Residents express concern about ethanol plant

By Tonya Fennell: CNJ Staff Writer

A dozen Curry County residents expressed concerns about a proposed ethanol plant west of the city at Tuesday’s Curry County Commission meeting.

Most of the concerns centered around potential health issues that some say may arise from the construction and operation of a 105-million-gallon-a-year ethanol plant near the existing Peavey-West grain elevator located on U.S. 60/84 west of Clovis.

In response, the Curry County Commission plans to draft a letter to the New Mexico Environmental Department in support of scheduling a public hearing to address the environmental impact of the ethanol plant, according to County Commission Chairman Tim Ashley, a strong supporter of building the plant.

Curry County resident Blake Prather told commissioners although he is “pro-ethanol,” he is vehemently against the location because of the southwesterly wind he said could carry hazardous dust across Clovis.
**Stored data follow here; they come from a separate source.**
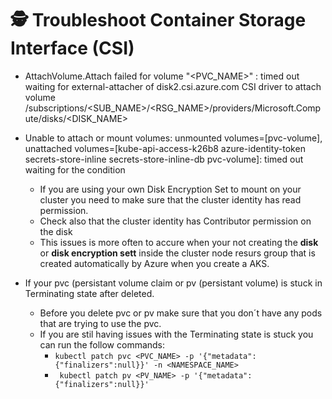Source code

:# 🕵️ Troubleshoot Container Storage Interface (CSI)

- AttachVolume.Attach failed for volume "<PVC_NAME>" : timed out waiting for external-attacher of disk2.csi.azure.com CSI driver to attach volume /subscriptions/<SUB_NAME>/<RSG_NAME>/providers/Microsoft.Compute/disks/<DISK_NAME>

- Unable to attach or mount volumes: unmounted volumes=[pvc-volume], unattached volumes=[kube-api-access-k26b8 azure-identity-token secrets-store-inline secrets-store-inline-db pvc-volume]: timed out waiting for the condition
  - If you are using your own Disk Encryption Set to mount on your cluster you need to make sure that the cluster identity has read permission.
  - Check also that the cluster identity has Contributor permission on the disk
  - This issues is more often to accure when your not creating the **disk** or **disk encryption sett** inside the cluster node resurs group that is created automatically by Azure when you create a AKS.


- If your pvc (persistant volume claim or pv (persistant volume) is stuck in Terminating state after deleted.
  - Before you delete pvc or pv make sure that you don´t have any pods that are trying to use the pvc.
  - If you are stil having issues with the Terminating state is stuck you can run the follow commands:
     - ```kubectl patch pvc <PVC_NAME> -p '{"metadata":{"finalizers":null}}' -n <NAMESPACE_NAME>```
     - ``` kubectl patch pv <PV_NAME> -p '{"metadata":{"finalizers":null}}'```


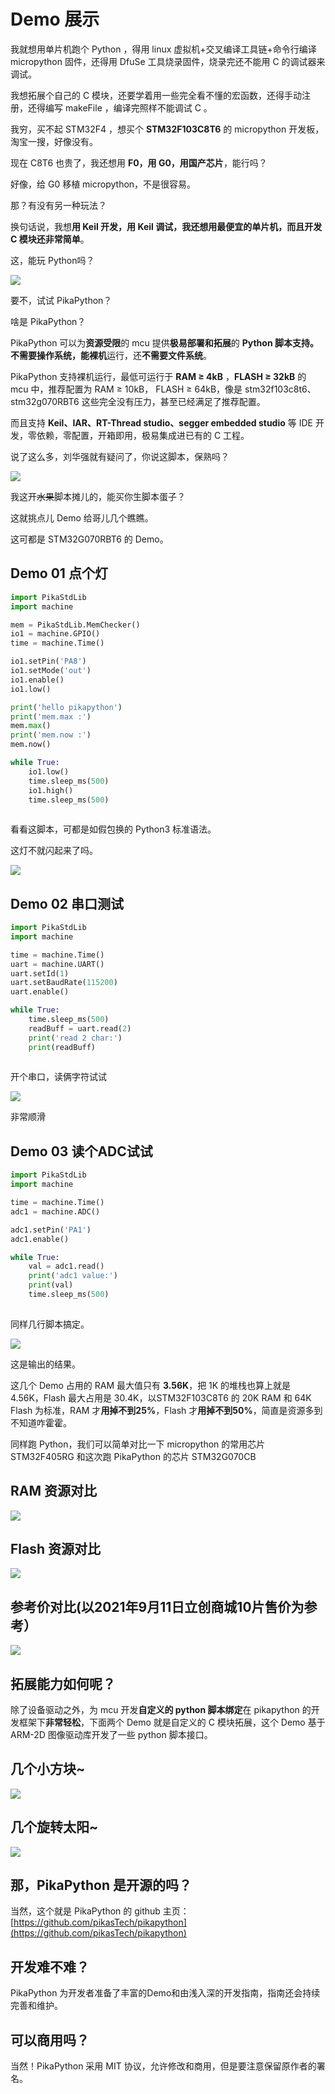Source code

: # Demo 展示

我就想用单片机跑个 Python ，得用 linux 虚拟机+交叉编译工具链+命令行编译 micropython 固件，还得用 DfuSe 工具烧录固件，烧录完还不能用 C 的调试器来调试。

我想拓展个自己的 C 模块，还要学着用一些完全看不懂的宏函数，还得手动注册，还得编写 makeFile ，编译完照样不能调试 C 。

我穷，买不起 STM32F4 ，想买个 **STM32F103C8T6** 的 micropython 开发板，淘宝一搜，好像没有。

现在 C8T6 也贵了，我还想用 **F0，用 G0，用国产芯片**，能行吗？

好像，给 G0 移植 micropython，不是很容易。

那？有没有另一种玩法？

换句话说，我想**用 Keil 开发，用 Keil 调试，**我还想用**最便宜的单片机，**而且**开发 C 模块还非常简单**。

这，能玩 Python吗？

![](assets/132941900-985ebc9e-fb65-48f6-8677-d3ebc65422ee.gif)

要不，试试 PikaPython？

啥是 PikaPython？

PikaPython 可以为**资源受限**的 mcu 提供**极易部署和拓展**的 **Python **脚本支持。**不需要操作系统**，能**裸机**运行，还**不需要文件系统**。

PikaPython 支持裸机运行，最低可运行于 **RAM ≥ 4kB** ，**FLASH ≥ 32kB** 的 mcu 中，推荐配置为 RAM ≥ 10kB， FLASH ≥ 64kB，像是 stm32f103c8t6、stm32g070RBT6 这些完全没有压力，甚至已经满足了推荐配置。

而且支持 **Keil、IAR、RT-Thread studio、segger embedded studio** 等 IDE 开发，零依赖，零配置，开箱即用，极易集成进已有的 C 工程。

说了这么多，刘华强就有疑问了，你说这脚本，保熟吗？

![](assets/1638666543673-423aafcb-0c29-49b3-8221-22fdc3c65199.png)

我这开~~水果~~脚本摊儿的，能买你生脚本蛋子？

这就挑点儿 Demo 给哥儿几个瞧瞧。

这可都是 STM32G070RBT6 的 Demo。

## Demo 01 点个灯

``` python
import PikaStdLib
import machine

mem = PikaStdLib.MemChecker()
io1 = machine.GPIO()
time = machine.Time()

io1.setPin('PA8')
io1.setMode('out')
io1.enable()
io1.low()

print('hello pikapython')
print('mem.max :')
mem.max()
print('mem.now :')
mem.now()

while True:
    io1.low()
    time.sleep_ms(500)
    io1.high()
    time.sleep_ms(500)
    
```

看看这脚本，可都是如假包换的 Python3 标准语法。

这灯不就闪起来了吗。

![](assets/132943428-f2b365ca-140e-42f4-936c-db6a7d9f8dee.gif)

## Demo 02 串口测试

``` python
import PikaStdLib
import machine

time = machine.Time()
uart = machine.UART()
uart.setId(1)
uart.setBaudRate(115200)
uart.enable()

while True:
    time.sleep_ms(500)
    readBuff = uart.read(2)
    print('read 2 char:')
    print(readBuff)
    
```

开个串口，读俩字符试试

![](assets/132943365-0f7059b3-4f9d-4989-a5ec-2cce72b0cc96.gif)

非常顺滑

## Demo 03 读个ADC试试

``` python
import PikaStdLib
import machine

time = machine.Time()
adc1 = machine.ADC()

adc1.setPin('PA1')
adc1.enable()

while True:
    val = adc1.read()
    print('adc1 value:')
    print(val)
    time.sleep_ms(500)
    
```

同样几行脚本搞定。

![](assets/132944185-0a01b1ba-8cf7-4f9f-9d73-fe9cbcd52f0b.png)

这是输出的结果。

这几个 Demo 占用的 RAM 最大值只有 **3.56K**，把 1K 的堆栈也算上就是 4.56K，Flash 最大占用是 30.4K，以STM32F103C8T6 的 20K RAM 和 64K Flash 为标准，RAM 才**用掉不到25%**，Flash 才**用掉不到50%**，简直是资源多到不知道咋霍霍。

同样跑 Python，我们可以简单对比一下 micropython 的常用芯片 STM32F405RG 和这次跑 PikaPython 的芯片 STM32G070CB

## RAM 资源对比

![](assets/132944731-a55ece1d-061f-4b91-ba87-bd6547be96a7.png)

## Flash 资源对比

![](assets/132944745-e9cf598d-e75f-40bb-873e-911819d535b7.png)
## 参考价对比(以2021年9月11日立创商城10片售价为参考）

![](assets/132944757-2b5cfda8-f93f-4456-8d7f-4e4767954056.png)

## 拓展能力如何呢？

除了设备驱动之外，为 mcu 开发**自定义的 python 脚本绑定**在 pikapython 的开发框架下**非常轻松**，下面两个 Demo 就是自定义的 C 模块拓展，这个 Demo 基于 ARM-2D 图像驱动库开发了一些 python 脚本接口。
## 几个小方块~

![](assets/132945282-bfd310df-8063-456d-b90c-6b798a2c8ed5.gif)
## 几个旋转太阳~

![](assets/132945107-e473a2cc-9fbc-47f9-aaed-a28d3ad1048c.gif)
## 那，PikaPython 是开源的吗？
当然，这个就是 PikaPython 的 github 主页：
[https://github.com/pikasTech/pikapython](https://github.com/pikasTech/pikapython)

## 开发难不难？
PikaPython 为开发者准备了丰富的Demo和由浅入深的开发指南，指南还会持续完善和维护。

## 可以商用吗？
当然！PikaPython 采用 MIT 协议，允许修改和商用，但是要注意保留原作者的署名。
Prather said there are laws that prohibit constructing an ethanol plant where it will impact the quality of life of minority or low-income residents.

Angelina Baca Rodriguez said she is also concerned about health issues.

“I live about a half a mile from the (proposed) plant,” Rodriguez said, “and I have a baby that was born prematurely and has allergies, and this (ethanol plant) won’t help.”

Curry County Commissioner Ed Perales, who represents the district where the ConAgra Group plans to build a plant that would go online next October, agrees with his constituents regarding the location of the plant.

“Dust is not an issue for me,” Perales said, “but the smell is.”

ConAgra officials have said the plant will employ new technology that would shrink the smells associated with ethanol production.

Curry County Commissioner Kathrynn Tate agrees the public hearing is warranted.
“I represent these people, too,” she said, “and if they have concerns, then they deserve to be heard.”

Ashley stood firmly in support of the ethanol plant.

“We (Curry County officials) don’t want to harm Curry County,” Ashley said, “but these are serious allegations which need to be proven.”

Ashley said he believes the ethanol plant would have a positive impact on the county.

“We (Curry County) are talking about 50 good-paying jobs and economic development,” he said.

Other agenda items discussed:
• Curry County Clerk Mario Trujillo reported absentee voting will begin Tuesday.

• Commissioners approved the preliminary plat for the Eagle Crest subdivision. Curry County Assessor Randy Williams requested the plat be approved without street names because of possible safety issues related to the proposed street name, Eagle Drive. “There is already an Eagle Way (in Clovis),” Williams said, “so there could be some confusion (to emergency services).” The commissioners plan to address the street name issue at a later date.

• The Curry County Commission’s Nov. 7 meeting was moved to Nov. 9 to avoid conflict with the General Election. Commissioners plan to meet on Nov. 17 to canvass votes.

n Curry County Commissioners approved 19 indigent claims totaling $19,344.